Our implementation of the 4th AI Edge Contest on SIGNATE.
The semantic segmentation applications are executed on the Ultra96-V2 using DPU generated by Vitis-AI. The model is trained on a Japanese traffic image dataset, and the classification classes are road surface, traffic lights, pedestrians, cars, and others. The training code also supports training on the BDD100K dataset.
- DNN model and inference code is based on Xilinx ML-Caffe-Segmentation-Tutorial.
- Training code is based on fregu856/deeplabv3.
- Lovasz-Loss is adopted at training phase instead of Cross-Entropy Loss
- The applications run multi-threaded to execute efficiently
The mIoU score using the contest evaluation data is 0.6014857.
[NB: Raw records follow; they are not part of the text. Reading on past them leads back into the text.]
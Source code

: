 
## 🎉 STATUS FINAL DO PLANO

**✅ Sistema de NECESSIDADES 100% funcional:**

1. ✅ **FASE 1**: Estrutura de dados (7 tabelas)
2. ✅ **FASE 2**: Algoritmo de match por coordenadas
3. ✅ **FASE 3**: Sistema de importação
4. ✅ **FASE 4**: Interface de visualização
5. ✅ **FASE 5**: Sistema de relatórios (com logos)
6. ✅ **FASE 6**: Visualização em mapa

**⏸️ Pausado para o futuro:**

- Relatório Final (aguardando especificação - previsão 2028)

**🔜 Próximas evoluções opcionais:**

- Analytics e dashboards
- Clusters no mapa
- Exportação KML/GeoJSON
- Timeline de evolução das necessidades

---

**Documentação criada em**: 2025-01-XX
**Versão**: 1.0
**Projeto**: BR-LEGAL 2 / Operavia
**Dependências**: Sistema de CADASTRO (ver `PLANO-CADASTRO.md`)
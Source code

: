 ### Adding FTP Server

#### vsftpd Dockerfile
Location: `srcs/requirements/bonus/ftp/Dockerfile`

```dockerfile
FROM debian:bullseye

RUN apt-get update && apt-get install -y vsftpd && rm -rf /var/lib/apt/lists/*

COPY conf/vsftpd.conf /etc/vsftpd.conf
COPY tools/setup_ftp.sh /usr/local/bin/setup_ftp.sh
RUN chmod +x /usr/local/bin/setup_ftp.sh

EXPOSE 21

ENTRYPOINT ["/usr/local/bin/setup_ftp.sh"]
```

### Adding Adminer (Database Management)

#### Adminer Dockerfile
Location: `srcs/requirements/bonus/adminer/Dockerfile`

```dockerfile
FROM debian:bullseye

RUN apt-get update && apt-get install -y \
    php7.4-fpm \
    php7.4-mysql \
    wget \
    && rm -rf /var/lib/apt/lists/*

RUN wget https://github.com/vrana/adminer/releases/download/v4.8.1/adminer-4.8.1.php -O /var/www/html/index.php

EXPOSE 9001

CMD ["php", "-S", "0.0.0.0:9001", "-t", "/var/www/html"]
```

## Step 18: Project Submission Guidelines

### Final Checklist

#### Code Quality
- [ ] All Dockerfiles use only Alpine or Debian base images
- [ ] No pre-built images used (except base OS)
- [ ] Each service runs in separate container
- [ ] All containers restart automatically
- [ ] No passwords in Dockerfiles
See the report (Japanese) for more details.
- Ubuntu18.04
- Vitis-AI v1.1
./app
- applications of semantic segmentation running on the Ultra96-V2
./data
- BDD100K/SIGNATE dataset will be stored
./dpu_info
- DPU configuration data for the Vitis-AI quantizer and compiler
./files/Segment/workspace
- model definition files for the Xilinx Caffe
./files/Segment/VAI
- model quantize and compile scripts for the Vitis-AI quantizer and compiler.
./report
- implementation report for the contest (written in Japanese)
./submission_material
- submission materials for the contest
./training
- training scripts on PyTorch
./utils
- weight convert scripts between PyTorch and Caffe and signate dataset utils
Two types of applications are implemented in app
directory.
app/fpn_eval
: evaluate the implementation of semantic segmentation for the contestapp/fpn_video
: perform the semantic segmentation of video in real-time
First, format an SD image and divide it into two partitions:
- FAT (first partition, 512MB, label:
BOOT
) - extf4 (second partition, all the rest, label:
rootfs
)
/dev/sda1 2048 1050623 1048576 512M b W95 FAT32
/dev/sda2 1050624 23490559 22439936 10.7G 83 Linux
Second, copy the data to the SD card.
# Download petalinux rootfs.tar.gz from https://drive.google.com/file/d/1CZCmH-_F6JzCOsH1YQWjfvzYKzBldcuu/view?usp=sharing
$ sudo tar xvf rootfs.tar.gz -C /media/<username>/rootfs/
# Clone this repository
$ git clone https://github.com/Vertical-Beach/ai-edge-contest4 && cd ai-edge-contest4
# Copy boot image to SD card
$ cp prebuilt/boot/* /media/<username>/rootfs/
# Copy dpu image to SD card
$ cp prebuilt/dpu.xclbin /media/<username>/rootfs/usr/lib/
# Download Vitis-AI DNNDK
$ wget -O vitis-ai_v1.1_dnndk.tar.gz https://www.xilinx.com/bin/public/openDownload?filename=vitis-ai_v1.1_dnndk.tar.gz
$ tar -xvzf vitis-ai_v1.1_dnndk.tar.gz
# Copy Vitis-AI DNNDK to SD card
$ sudo cp -r vitis-ai_v1.1_dnndk /media/<username>/home/root/
Finaly, compile application and run on the Ultra96-V2. The applications are able to cross-compile on a host machine. The cross-compile environment is set up by following commands:
# Download sdk.sh, and execute it
$ wget -O sdk.sh https://www.xilinx.com/bin/public/openDownload?filename=sdk.sh
$ chmod +x sdk.sh
$ ./sdk.sh -d ~/work/petalinux_sdk_vai_1_1_dnndk
# Set the envirionment path (needs to be done every time)
$ unset LD_LIBRARY_PATH
$ source ~/work/petalinux_sdk_vai_1_1_dnndk/environment-setup-aarch64-xilinx-linux
# Install vitis-ai_v1.1_dnndk
$ ./vitis-ai_v1.1_dnndk/install.sh $SDKTARGETSYSROOT
Note that the trained model should be coped to model
directory before compile.
The DPU application will be compiled using BDD100K or SIGNATE trained model.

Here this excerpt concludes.